> [Work item]
Repeat the records below verbatim and include no pictures.
»»
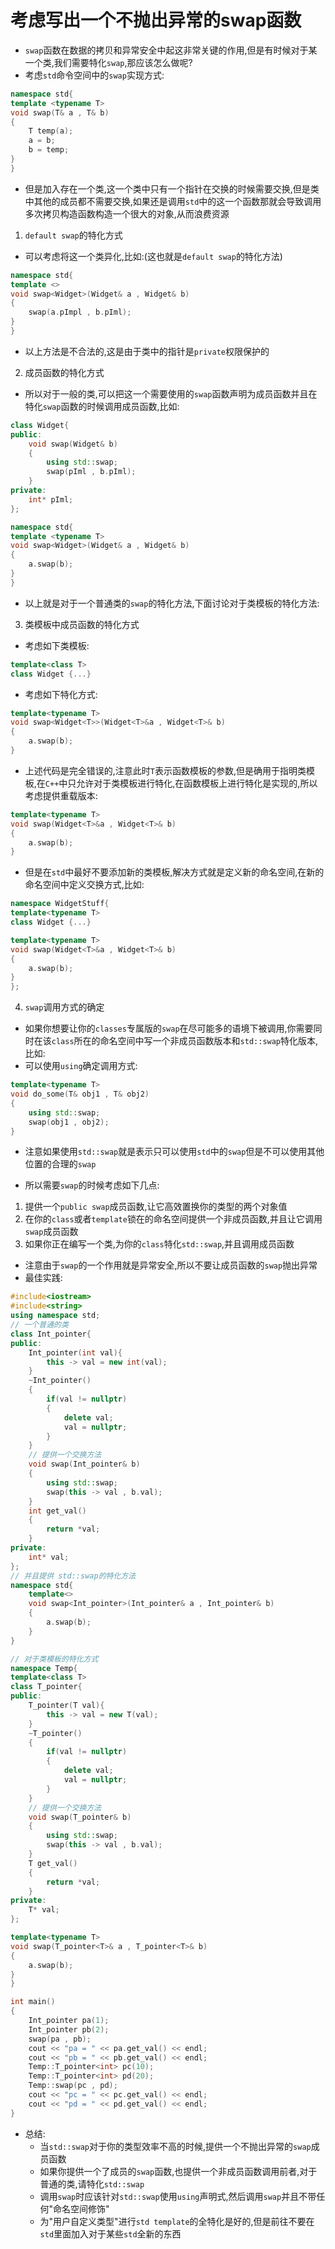 # 考虑写出一个不抛出异常的swap函数
- `swap`函数在数据的拷贝和异常安全中起这非常关键的作用,但是有时候对于某一个类,我们需要特化`swap`,那应该怎么做呢?
- 考虑`std`命令空间中的`swap`实现方式:
```cpp
namespace std{
template <typename T>
void swap(T& a , T& b)
{
    T temp(a);
    a = b;
    b = temp;
}
}
```
- 但是加入存在一个类,这一个类中只有一个指针在交换的时候需要交换,但是类中其他的成员都不需要交换,如果还是调用`std`中的这一个函数那就会导致调用多次拷贝构造函数构造一个很大的对象,从而浪费资源
1. `default swap`的特化方式
- 可以考虑将这一个类异化,比如:(这也就是`default swap`的特化方法)
```cpp
namespace std{
template <>
void swap<Widget>(Widget& a , Widget& b)
{
    swap(a.pImpl , b.pIml);
}
}
```
- 以上方法是不合法的,这是由于类中的指针是`private`权限保护的
2. 成员函数的特化方式
- 所以对于一般的类,可以把这一个需要使用的`swap`函数声明为成员函数并且在特化`swap`函数的时候调用成员函数,比如:
```cpp
class Widget{
public:
    void swap(Widget& b)
    {
        using std::swap;
        swap(pIml , b.pIml);
    }
private:
    int* pIml;
};

namespace std{
template <typename T>
void swap<Widget>(Widget& a , Widget& b)
{
    a.swap(b);
}
}
```
- 以上就是对于一个普通类的`swap`的特化方法,下面讨论对于类模板的特化方法:
3. 类模板中成员函数的特化方式
- 考虑如下类模板:
```cpp
template<class T>
class Widget {...}
```
- 考虑如下特化方式:
```cpp
template<typename T>
void swap<Widget<T>>(Widget<T>&a , Widget<T>& b)
{
    a.swap(b);
}
```
- 上述代码是完全错误的,注意此时`T`表示函数模板的参数,但是确用于指明类模板,在`C++`中只允许对于类模板进行特化,在函数模板上进行特化是实现的,所以考虑提供重载版本:
```cpp
template<typename T>
void swap(Widget<T>&a , Widget<T>& b)
{
    a.swap(b);
}
```
- 但是在`std`中最好不要添加新的类模板,解决方式就是定义新的命名空间,在新的命名空间中定义交换方式,比如:
```cpp
namespace WidgetStuff{
template<typename T>
class Widget {...}

template<typename T>
void swap(Widget<T>&a , Widget<T>& b)
{
    a.swap(b);
}
};
```
4. `swap`调用方式的确定
- 如果你想要让你的`classes`专属版的`swap`在尽可能多的语境下被调用,你需要同时在该`class`所在的命名空间中写一个非成员函数版本和`std::swap`特化版本,比如:
- 可以使用`using`确定调用方式:
```cpp
template<typename T>
void do_some(T& obj1 , T& obj2)
{
    using std::swap;
    swap(obj1 , obj2);
}
```
- 注意如果使用`std::swap`就是表示只可以使用`std`中的`swap`但是不可以使用其他位置的合理的`swap`

- 所以需要`swap`的时候考虑如下几点:
1. 提供一个`public swap`成员函数,让它高效置换你的类型的两个对象值
2. 在你的`class`或者`template`锁在的命名空间提供一个非成员函数,并且让它调用`swap`成员函数
3. 如果你正在编写一个类,为你的`class`特化`std::swap`,并且调用成员函数
- 注意由于`swap`的一个作用就是异常安全,所以不要让成员函数的`swap`抛出异常
- 最佳实践:
```cpp
#include<iostream>
#include<string>
using namespace std;
// 一个普通的类
class Int_pointer{
public:
    Int_pointer(int val){
        this -> val = new int(val);
    }
    ~Int_pointer()
    {
        if(val != nullptr)
        {
            delete val;
            val = nullptr;
        }
    }
    // 提供一个交换方法
    void swap(Int_pointer& b)
    {
        using std::swap;
        swap(this -> val , b.val);
    }
    int get_val()
    {
        return *val;
    }
private:
    int* val;
};
// 并且提供 std::swap的特化方法
namespace std{
    template<>
    void swap<Int_pointer>(Int_pointer& a , Int_pointer& b)
    {
        a.swap(b);
    }
}

// 对于类模板的特化方式
namespace Temp{
template<class T>
class T_pointer{
public:
    T_pointer(T val){
        this -> val = new T(val);
    }
    ~T_pointer()
    {
        if(val != nullptr)
        {
            delete val;
            val = nullptr;
        }
    }
    // 提供一个交换方法
    void swap(T_pointer& b)
    {
        using std::swap;
        swap(this -> val , b.val);
    }
    T get_val()
    {
        return *val;
    }
private:
    T* val;
};

template<typename T>
void swap(T_pointer<T>& a , T_pointer<T>& b)
{
    a.swap(b);
}
}

int main()
{
    Int_pointer pa(1);
    Int_pointer pb(2);
    swap(pa , pb);
    cout << "pa = " << pa.get_val() << endl;
    cout << "pb = " << pb.get_val() << endl;
    Temp::T_pointer<int> pc(10);
    Temp::T_pointer<int> pd(20);
    Temp::swap(pc , pd);
    cout << "pc = " << pc.get_val() << endl;
    cout << "pd = " << pd.get_val() << endl;
}
```
- 总结:
  - 当`std::swap`对于你的类型效率不高的时候,提供一个不抛出异常的`swap`成员函数
  - 如果你提供一个了成员的`swap`函数,也提供一个非成员函数调用前者,对于普通的类,请特化`std::swap`
  - 调用`swap`时应该针对`std::swap`使用`using`声明式,然后调用`swap`并且不带任何"命名空间修饰"
  - 为"用户自定义类型"进行`std template`的全特化是好的,但是前往不要在`std`里面加入对于某些`std`全新的东西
««
> [Task result]
 # 考虑写出一个不抛出异常的swap函数
- `swap`函数在数据的拷贝和异常安全中起这非常关键的作用,但是有时候对于某一个类,我们需要特化`swap`,那应该怎么做呢?
- 考虑`std`命令空间中的`swap`实现方式:
```cpp
namespace std{
template <typename T>
void swap(T& a , T& b)
{
    T temp(a);
    a = b;
    b = temp;
}
}
```
- 但是加入存在一个类,这一个类中只有一个指针在交换的时候需要交换,但是类中其他的成员都不需要交换,如果还是调用`std`中的这一个函数那就会导致调用多次拷贝构造函数构造一个很大的对象,从而浪费资源
1. `default swap`的特化方式
- 可以考虑将这一个类异化,比如:(这也就是`default swap`的特化方法)
```cpp
namespace std{
template <>
void swap<Widget>(Widget& a , Widget& b)
{
    swap(a.pImpl , b.pIml);
}
}
```
- 以上方法是不合法的,这是由于类中的指针是`private`权限保护的
2. 成员函数的特化方式
- 所以对于一般的类,可以把这一个需要使用的`swap`函数声明为成员函数并且在特化`swap`函数的时候调用成员函数,比如:
```cpp
class Widget{
public:
    void swap(Widget& b)
    {
        using std::swap;
        swap(pIml , b.pIml);
    }
private:
    int* pIml;
};

namespace std{
template <typename T>
void swap<Widget>(Widget& a , Widget& b)
{
    a.swap(b);
}
}
```
- 以上就是对于一个普通类的`swap`的特化方法,下面讨论对于类模板的特化方法:
3. 类模板中成员函数的特化方式
- 考虑如下类模板:
```cpp
template<class T>
class Widget {...}
```
- 考虑如下特化方式:
```cpp
template<typename T>
void swap<Widget<T>>(Widget<T>&a , Widget<T>& b)
{
    a.swap(b);
}
```
- 上述代码是完全错误的,注意此时`T`表示函数模板的参数,但是确用于指明类模板,在`C++`中只允许对于类模板进行特化,在函数模板上进行特化是实现的,所以考虑提供重载版本:
```cpp
template<typename T>
void swap(Widget<T>&a , Widget<T>& b)
{
    a.swap(b);
}
```
- 但是在`std`中最好不要添加新的类模板,解决方式就是定义新的命名空间,在新的命名空间中定义交换方式,比如:
```cpp
namespace WidgetStuff{
template<typename T>
class Widget {...}

template<typename T>
void swap(Widget<T>&a , Widget<T>& b)
{
    a.swap(b);
}
};
```
4. `swap`调用方式的确定
- 如果你想要让你的`classes`专属版的`swap`在尽可能多的语境下被调用,你需要同时在该`class`所在的命名空间中写一个非成员函数版本和`std::swap`特化版本,比如:
- 可以使用`using`确定调用方式:
```cpp
template<typename T>
void do_some(T& obj1 , T& obj2)
{
    using std::swap;
    swap(obj1 , obj2);
}
```
- 注意如果使用`std::swap`就是表示只可以使用`std`中的`swap`但是不可以使用其他位置的合理的`swap`

- 所以需要`swap`的时候考虑如下几点:
1. 提供一个`public swap`成员函数,让它高效置换你的类型的两个对象值
2. 在你的`class`或者`template`锁在的命名空间提供一个非成员函数,并且让它调用`swap`成员函数
3. 如果你正在编写一个类,为你的`class`特化`std::swap`,并且调用成员函数
- 注意由于`swap`的一个作用就是异常安全,所以不要让成员函数的`swap`抛出异常
- 最佳实践:
```cpp
#include<iostream>
#include<string>
using namespace std;
// 一个普通的类
class Int_pointer{
public:
    Int_pointer(int val){
        this -> val = new int(val);
    }
    ~Int_pointer()
    {
        if(val != nullptr)
        {
            delete val;
            val = nullptr;
        }
    }
    // 提供一个交换方法
    void swap(Int_pointer& b)
    {
        using std::swap;
        swap(this -> val , b.val);
    }
    int get_val()
    {
        return *val;
    }
private:
    int* val;
};
// 并且提供 std::swap的特化方法
namespace std{
    template<>
    void swap<Int_pointer>(Int_pointer& a , Int_pointer& b)
    {
        a.swap(b);
    }
}

// 对于类模板的特化方式
namespace Temp{
template<class T>
class T_pointer{
public:
    T_pointer(T val){
        this -> val = new T(val);
    }
    ~T_pointer()
    {
        if(val != nullptr)
        {
            delete val;
            val = nullptr;
        }
    }
    // 提供一个交换方法
    void swap(T_pointer& b)
    {
        using std::swap;
        swap(this -> val , b.val);
    }
    T get_val()
    {
        return *val;
    }
private:
    T* val;
};

template<typename T>
void swap(T_pointer<T>& a , T_pointer<T>& b)
{
    a.swap(b);
}
}

int main()
{
    Int_pointer pa(1);
    Int_pointer pb(2);
    swap(pa , pb);
    cout << "pa = " << pa.get_val() << endl;
    cout << "pb = " << pb.get_val() << endl;
    Temp::T_pointer<int> pc(10);
    Temp::T_pointer<int> pd(20);
    Temp::swap(pc , pd);
    cout << "pc = " << pc.get_val() << endl;
    cout << "pd = " << pd.get_val() << endl;
}
```
- 总结:
  - 当`std::swap`对于你的类型效率不高的时候,提供一个不抛出异常的`swap`成员函数
  - 如果你提供一个了成员的`swap`函数,也提供一个非成员函数调用前者,对于普通的类,请特化`std::swap`
  - 调用`swap`时应该针对`std::swap`使用`using`声明式,然后调用`swap`并且不带任何"命名空间修饰"
  - 为"用户自定义类型"进行`std template`的全特化是好的,但是前往不要在`std`里面加入对于某些`std`全新的东西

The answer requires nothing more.